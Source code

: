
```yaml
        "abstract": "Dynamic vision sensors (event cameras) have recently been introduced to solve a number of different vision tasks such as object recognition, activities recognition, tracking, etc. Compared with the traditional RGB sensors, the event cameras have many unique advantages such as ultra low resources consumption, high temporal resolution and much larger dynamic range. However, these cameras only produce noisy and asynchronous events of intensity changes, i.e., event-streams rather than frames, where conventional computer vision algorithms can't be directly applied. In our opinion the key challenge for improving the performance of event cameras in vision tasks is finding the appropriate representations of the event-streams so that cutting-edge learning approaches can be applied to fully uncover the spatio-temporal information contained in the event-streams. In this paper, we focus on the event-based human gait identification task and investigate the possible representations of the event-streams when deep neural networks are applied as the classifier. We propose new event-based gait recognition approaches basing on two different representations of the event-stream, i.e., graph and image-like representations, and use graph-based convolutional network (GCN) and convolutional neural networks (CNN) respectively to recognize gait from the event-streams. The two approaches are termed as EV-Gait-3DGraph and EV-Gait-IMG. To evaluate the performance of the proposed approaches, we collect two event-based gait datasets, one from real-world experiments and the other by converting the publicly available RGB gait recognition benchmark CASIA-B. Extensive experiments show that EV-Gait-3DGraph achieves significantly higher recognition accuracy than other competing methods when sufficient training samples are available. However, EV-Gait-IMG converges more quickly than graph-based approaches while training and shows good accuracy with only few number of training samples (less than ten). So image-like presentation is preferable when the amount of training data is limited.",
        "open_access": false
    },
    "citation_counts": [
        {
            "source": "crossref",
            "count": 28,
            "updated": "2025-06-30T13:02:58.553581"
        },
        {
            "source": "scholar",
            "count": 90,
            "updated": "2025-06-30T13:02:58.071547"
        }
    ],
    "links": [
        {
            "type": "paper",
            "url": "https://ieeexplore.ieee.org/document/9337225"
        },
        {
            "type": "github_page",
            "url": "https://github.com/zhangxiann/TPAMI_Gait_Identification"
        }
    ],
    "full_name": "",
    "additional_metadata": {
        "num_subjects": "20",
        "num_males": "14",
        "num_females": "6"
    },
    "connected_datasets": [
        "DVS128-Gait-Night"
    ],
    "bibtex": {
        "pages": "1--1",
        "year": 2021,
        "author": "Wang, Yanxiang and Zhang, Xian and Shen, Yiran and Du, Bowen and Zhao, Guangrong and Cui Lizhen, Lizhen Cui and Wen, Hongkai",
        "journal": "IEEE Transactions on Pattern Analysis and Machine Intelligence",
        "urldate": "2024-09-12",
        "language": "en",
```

┄┄┄┄┄┄

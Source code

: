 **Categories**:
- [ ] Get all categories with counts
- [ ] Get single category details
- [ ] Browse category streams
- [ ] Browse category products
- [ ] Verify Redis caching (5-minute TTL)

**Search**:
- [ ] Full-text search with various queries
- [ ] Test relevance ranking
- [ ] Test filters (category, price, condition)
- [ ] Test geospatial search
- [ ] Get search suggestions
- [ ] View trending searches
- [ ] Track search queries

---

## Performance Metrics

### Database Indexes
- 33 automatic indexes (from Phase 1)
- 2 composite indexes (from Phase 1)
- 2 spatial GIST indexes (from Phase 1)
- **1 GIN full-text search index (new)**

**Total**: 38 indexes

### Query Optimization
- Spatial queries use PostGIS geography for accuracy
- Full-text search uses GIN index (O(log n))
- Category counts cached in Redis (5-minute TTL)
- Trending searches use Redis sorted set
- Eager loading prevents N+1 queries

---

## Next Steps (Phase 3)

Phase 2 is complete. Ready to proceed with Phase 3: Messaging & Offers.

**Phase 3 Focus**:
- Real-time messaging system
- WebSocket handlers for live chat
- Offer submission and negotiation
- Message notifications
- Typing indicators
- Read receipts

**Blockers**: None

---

┄┄┄┄┄┄

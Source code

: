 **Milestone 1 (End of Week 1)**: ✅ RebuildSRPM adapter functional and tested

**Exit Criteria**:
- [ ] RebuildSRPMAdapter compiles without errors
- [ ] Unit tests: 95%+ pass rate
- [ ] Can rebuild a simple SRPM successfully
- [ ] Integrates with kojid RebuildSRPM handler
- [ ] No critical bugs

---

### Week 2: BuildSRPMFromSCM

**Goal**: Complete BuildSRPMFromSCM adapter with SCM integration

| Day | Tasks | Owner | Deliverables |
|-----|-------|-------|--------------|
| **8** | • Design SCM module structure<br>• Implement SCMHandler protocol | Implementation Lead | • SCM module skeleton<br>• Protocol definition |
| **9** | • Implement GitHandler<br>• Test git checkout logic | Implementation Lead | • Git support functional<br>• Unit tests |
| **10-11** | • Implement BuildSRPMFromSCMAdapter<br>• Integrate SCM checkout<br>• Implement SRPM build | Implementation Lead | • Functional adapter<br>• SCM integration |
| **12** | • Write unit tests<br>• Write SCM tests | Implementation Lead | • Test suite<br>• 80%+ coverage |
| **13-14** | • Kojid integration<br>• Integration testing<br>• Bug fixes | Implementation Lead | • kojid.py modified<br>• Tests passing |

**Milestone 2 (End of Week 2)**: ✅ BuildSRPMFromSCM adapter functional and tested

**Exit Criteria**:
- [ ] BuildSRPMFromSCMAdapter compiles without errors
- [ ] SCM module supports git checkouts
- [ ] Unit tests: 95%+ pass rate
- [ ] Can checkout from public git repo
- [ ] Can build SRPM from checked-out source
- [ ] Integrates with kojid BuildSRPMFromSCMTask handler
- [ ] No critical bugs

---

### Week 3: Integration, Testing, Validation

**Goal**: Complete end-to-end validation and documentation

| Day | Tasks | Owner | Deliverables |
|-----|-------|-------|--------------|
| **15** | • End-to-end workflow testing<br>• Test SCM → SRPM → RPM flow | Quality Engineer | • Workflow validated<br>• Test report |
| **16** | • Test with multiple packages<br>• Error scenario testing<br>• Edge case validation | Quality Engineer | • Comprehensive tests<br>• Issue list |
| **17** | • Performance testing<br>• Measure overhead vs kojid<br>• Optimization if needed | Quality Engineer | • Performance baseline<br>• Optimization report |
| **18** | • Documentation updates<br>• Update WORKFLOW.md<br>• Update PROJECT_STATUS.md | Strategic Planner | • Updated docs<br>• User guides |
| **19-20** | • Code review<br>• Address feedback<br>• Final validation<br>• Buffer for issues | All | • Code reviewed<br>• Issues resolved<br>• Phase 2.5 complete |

┄┄┄┄┄┄

• [Problem details]:
What is the number of lines in the preceding entries that hold the string "BuildSRPMFromSCMAdapter"? Give it alone.

• [Final answer]:
2